With one jewel in the Triple Crown still undecided (the Belmont Stakes will be run on June 9th 2007) most people have already lost interest in horse racing for the year. Yes, there are still those fans that will watch the race for the shear love of horse racing but, due to the length of a horse’s nose, there will be none of the excitement that surrounded the Belmont in 2004 when Smarty Jones had a shot at the Triple Crown.

For those who are unfamiliar with the term ‘Triple Crown’ it refers to a series of three races on dirt tracks for three year old thoroughbreds. Although the races are open to three year old fillies (female horses), it is rare for them to run in the races. There have been Kentucky Derby winners that have been fillies and geldings (castrated males), but the field typically consists of colts (uncastrated males). Typically the trainers choose to run the fillies in the women’s version of the Triple Crown which starts with the Kentucky Oaks the Friday before the Derby. As is typical in most sports the female’s version gets much less attention than the male’s.

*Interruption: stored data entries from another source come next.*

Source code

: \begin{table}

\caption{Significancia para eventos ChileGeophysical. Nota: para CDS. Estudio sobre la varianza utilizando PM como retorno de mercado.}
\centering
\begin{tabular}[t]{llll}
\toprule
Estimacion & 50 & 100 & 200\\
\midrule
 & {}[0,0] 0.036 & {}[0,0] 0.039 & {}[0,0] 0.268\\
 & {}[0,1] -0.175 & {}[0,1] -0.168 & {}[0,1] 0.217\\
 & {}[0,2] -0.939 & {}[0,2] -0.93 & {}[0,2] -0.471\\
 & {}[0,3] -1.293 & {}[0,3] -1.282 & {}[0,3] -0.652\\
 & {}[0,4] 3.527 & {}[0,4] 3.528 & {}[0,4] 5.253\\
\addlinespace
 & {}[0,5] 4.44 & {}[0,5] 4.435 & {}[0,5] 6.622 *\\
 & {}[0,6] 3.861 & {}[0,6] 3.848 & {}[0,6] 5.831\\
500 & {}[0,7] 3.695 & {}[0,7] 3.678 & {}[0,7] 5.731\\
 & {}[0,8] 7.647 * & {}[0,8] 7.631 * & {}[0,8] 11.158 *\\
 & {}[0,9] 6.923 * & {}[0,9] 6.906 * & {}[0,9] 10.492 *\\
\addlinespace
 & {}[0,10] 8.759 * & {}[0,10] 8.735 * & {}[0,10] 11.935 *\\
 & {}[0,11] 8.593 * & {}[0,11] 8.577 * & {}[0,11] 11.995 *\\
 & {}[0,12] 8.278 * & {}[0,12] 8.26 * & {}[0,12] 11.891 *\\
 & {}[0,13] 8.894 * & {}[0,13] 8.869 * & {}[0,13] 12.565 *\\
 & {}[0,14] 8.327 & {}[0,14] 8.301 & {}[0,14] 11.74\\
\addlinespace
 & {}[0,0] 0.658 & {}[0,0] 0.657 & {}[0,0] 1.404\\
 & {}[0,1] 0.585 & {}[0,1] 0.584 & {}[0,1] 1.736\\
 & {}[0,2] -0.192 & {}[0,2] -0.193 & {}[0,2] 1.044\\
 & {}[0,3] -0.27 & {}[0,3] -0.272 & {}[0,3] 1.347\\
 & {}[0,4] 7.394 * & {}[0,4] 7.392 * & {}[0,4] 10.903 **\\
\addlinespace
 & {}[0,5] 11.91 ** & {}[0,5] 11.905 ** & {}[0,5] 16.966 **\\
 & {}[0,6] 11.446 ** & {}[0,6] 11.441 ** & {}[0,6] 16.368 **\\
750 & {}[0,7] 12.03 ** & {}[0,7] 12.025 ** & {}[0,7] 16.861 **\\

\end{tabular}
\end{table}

So although as a female athlete this offends me, I am going to go along and choose to focus on the mostly boys’ races here.

The three races that make up the Triple Crown are: the mile and a quarter Kentucky Derby run the first Saturday in May at Churchill Downs in Louisville, Kentucky; the mile and 3/16th Preakness Stakes run two weeks later at Pimlico Race Course in Baltimore, Maryland; and the mile and a half Belmont Stakes run five weeks after the Kentucky Derby at Belmont Park in Elmont, New York. If one horse has the stamina and talent to win these three races it gets awarded the prestigious title of Triple Crown winner. The winner also receives a $5 million dollar bonus for winning all three races. This amount pales in comparison to the stud fees a Triple Crown winner could accumulate. Throughout the history of horse racing in America there have been eleven Triple Crown winners.